Great power despite the obvious earthquake that was going on during the dyno run. Wtf?!

I'm contemplating a similar thing at the moment and it would result in capping the torque. Meaning less boost which I fear would mean a slower spool at lower revs as the waste gates would be opening more earlier on. So I'm anticipating around 500ish RPM slower boost before they really come on. Look at the comparison between the hks 800 and 1k kits for example. I don't believe the hks 1k will out spool the smaller unit.


----------



## terry lloyd (Feb 12, 2014)

Maybe wheelspin on the dyno ? theres is not much difference looking at that graph but i read they changed the turbo design on the newer kits the gt800 was a early kit , not sure maybe Teaboy can confirm


----------



## TREG (May 20, 2004)

Makes you wonder why hes selling them after only covering 2k miles with them?


----------



## terry lloyd (Feb 12, 2014)

The guy that is selling them has decided not to do a 1000hp build and has not fitted them , he has good feedback on ebay and is a forum member , but still leaves a slight bit of doubt why the other person sold it on after not much use.


----------



## buzzysingh (Nov 19, 2012)

Hi Terry,

Not sure if his will help. I’ll be selling my complete Linney GT30 V2 kit in next few weeks as goon different route. Will have turbos, manifolds, downpipes, heatshields, lines etc and my kit is proven. The kit has literally been refreshed and reseated (seals were worn), so good as new. I’ve ran a 9.4 1/4mile at 157mph. If you’re interested send me a message sir! You won’t need to waste money getting these checked over too.

Buzz 


Sent from my iPhone using Tapatalk


----------



## ACspeedtech (Aug 25, 2011)

As always, dyno graphs only show peak power and don't tell much of a story for real world performance and general driveability. We've fitted many of these kits (800 /900/1000/1000+) and there are quite a few factors and quite a few other options too!

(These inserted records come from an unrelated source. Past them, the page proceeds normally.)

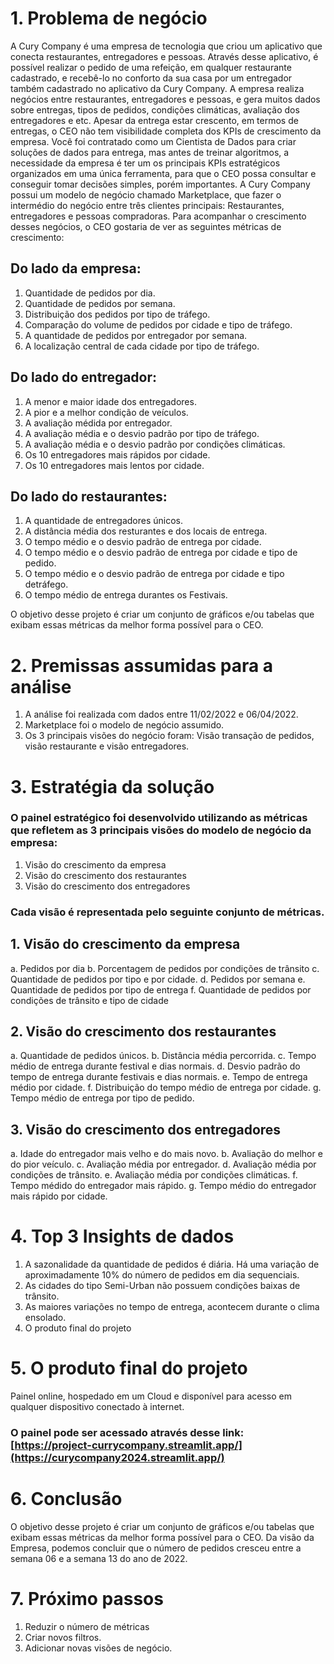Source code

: # 1. Problema de negócio
A Cury Company é uma empresa de tecnologia que criou um aplicativo que conecta restaurantes, entregadores e pessoas. Através desse aplicativo, é possível realizar o pedido de uma refeição, em qualquer restaurante cadastrado, e recebê-lo no conforto da sua casa por um entregador também cadastrado no aplicativo da Cury
Company.
A empresa realiza negócios entre restaurantes, entregadores e pessoas, e gera muitos dados sobre entregas, tipos de pedidos, condições climáticas, avaliação dos entregadores e etc. Apesar da entrega estar crescento, em termos de entregas, o CEO não tem visibilidade completa dos KPIs de crescimento da empresa. Você foi contratado como um Cientista de Dados para criar soluções de dados para entrega, mas antes de treinar algoritmos, a necessidade da empresa é ter um os principais KPIs estratégicos organizados em uma única ferramenta, para que o CEO possa consultar e conseguir tomar decisões simples, porém importantes.
A Cury Company possui um modelo de negócio chamado Marketplace, que fazer o intermédio do negócio entre três clientes principais: Restaurantes, entregadores e pessoas compradoras. Para acompanhar o crescimento desses negócios, o CEO gostaria de ver as seguintes métricas de crescimento:

## Do lado da empresa:
1. Quantidade de pedidos por dia.
2. Quantidade de pedidos por semana.
3. Distribuição dos pedidos por tipo de tráfego.
4. Comparação do volume de pedidos por cidade e tipo de tráfego.
4. A quantidade de pedidos por entregador por semana.
5. A localização central de cada cidade por tipo de tráfego.

## Do lado do entregador:
1. A menor e maior idade dos entregadores.
2. A pior e a melhor condição de veículos.
3. A avaliação médida por entregador.
4. A avaliação média e o desvio padrão por tipo de tráfego.
5. A avaliação média e o desvio padrão por condições climáticas.
6. Os 10 entregadores mais rápidos por cidade.
7. Os 10 entregadores mais lentos por cidade.

## Do lado do restaurantes:
1. A quantidade de entregadores únicos.
2. A distância média dos resturantes e dos locais de entrega.
3. O tempo médio e o desvio padrão de entrega por cidade.
4. O tempo médio e o desvio padrão de entrega por cidade e tipo de
pedido.
5. O tempo médio e o desvio padrão de entrega por cidade e tipo detráfego.
6. O tempo médio de entrega durantes os Festivais.


O objetivo desse projeto é criar um conjunto de gráficos e/ou tabelas que exibam essas métricas da melhor forma possível para o CEO.

# 2. Premissas assumidas para a análise
1. A análise foi realizada com dados entre 11/02/2022 e 06/04/2022.
2. Marketplace foi o modelo de negócio assumido.
3. Os 3 principais visões do negócio foram: Visão transação de
pedidos, visão restaurante e visão entregadores.

# 3. Estratégia da solução
### O painel estratégico foi desenvolvido utilizando as métricas que refletem as 3 principais visões do modelo de negócio da empresa:
1. Visão do crescimento da empresa
2. Visão do crescimento dos restaurantes
3. Visão do crescimento dos entregadores

### Cada visão é representada pelo seguinte conjunto de métricas.

## 1. Visão do crescimento da empresa
a. Pedidos por dia
b. Porcentagem de pedidos por condições de trânsito
c. Quantidade de pedidos por tipo e por cidade.
d. Pedidos por semana
e. Quantidade de pedidos por tipo de entrega
f. Quantidade de pedidos por condições de trânsito e tipo de cidade

## 2. Visão do crescimento dos restaurantes
a. Quantidade de pedidos únicos.
b. Distância média percorrida.
c. Tempo médio de entrega durante festival e dias normais.
d. Desvio padrão do tempo de entrega durante festivais e dias normais.
e. Tempo de entrega médio por cidade.
f. Distribuição do tempo médio de entrega por cidade.
g. Tempo médio de entrega por tipo de pedido.

## 3. Visão do crescimento dos entregadores
a. Idade do entregador mais velho e do mais novo.
b. Avaliação do melhor e do pior veículo.
c. Avaliação média por entregador.
d. Avaliação média por condições de trânsito.
e. Avaliação média por condições climáticas.
f. Tempo médido do entregador mais rápido.
g. Tempo médio do entregador mais rápido por cidade.

# 4. Top 3 Insights de dados
1. A sazonalidade da quantidade de pedidos é diária. Há uma variação de aproximadamente 10% do número de pedidos em dia sequenciais.
2. As cidades do tipo Semi-Urban não possuem condições baixas de trânsito.
3. As maiores variações no tempo de entrega, acontecem durante o clima ensolado.
5. O produto final do projeto

# 5. O produto final do projeto
Painel online, hospedado em um Cloud e disponível para acesso em qualquer dispositivo conectado à internet.
### O painel pode ser acessado através desse link: [https://project-currycompany.streamlit.app/](https://curycompany2024.streamlit.app/)

# 6. Conclusão
O objetivo desse projeto é criar um conjunto de gráficos e/ou tabelas que exibam essas métricas da melhor forma possível para o CEO. Da visão da Empresa, podemos concluir que o número de pedidos cresceu entre a semana 06 e a semana 13 do ano de 2022.

# 7. Próximo passos
1. Reduzir o número de métricas
2. Criar novos filtros.
3. Adicionar novas visões de negócio.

Happy to chat about spec choices, drop us a call at the shop 

...if you want a bit more power than the EFR67's and can offset a little spool, Mr Buzz's kit will work well.
...if you want a little more response and and a more 'stock' style setup, Mr Sanders' kit is a good option and will take stock boost pipes and intakes etc. proven decent power numbers.
...EFR67's can't be beaten for response, transient boost and powerband, make a real world mid-800 hp (all day/pump gas) and are probably the best all round option... but are topline money by the time you have lines/intakes/pipes etc.
...Genuine all day 900-1000hp? there are good options too


----------



## terry lloyd (Feb 12, 2014)

Thanks ACspeed think its Andy but not sure - to be honest i want a car that drives like a stage 4 car but has some more puff above 5500rpm when the oem turbos are dying off , sounds like really i should be looking at Mr Sanders ( Andy at R35audio ? )kit . will have a think over the weekend - thanks again for the advice


----------



## Teaboy (Apr 24, 2016)

terry lloyd said:


> engine wise i will do the Rods/Pistons which i have seen HKS ones ( keep it in the family  ) for just over £2k


The are better options at that price point to be honest Terry.


----------



## Teaboy (Apr 24, 2016)

terry lloyd said:


> Maybe wheelspin on the dyno ? theres is not much difference looking at that graph but i read they changed the turbo design on the newer kits the gt800 was a early kit , not sure maybe Teaboy can confirm


The is a cross over period but they are phasing out the GT800 and GT1000 and replacing them with the GT900 and GT1000+ respectively. 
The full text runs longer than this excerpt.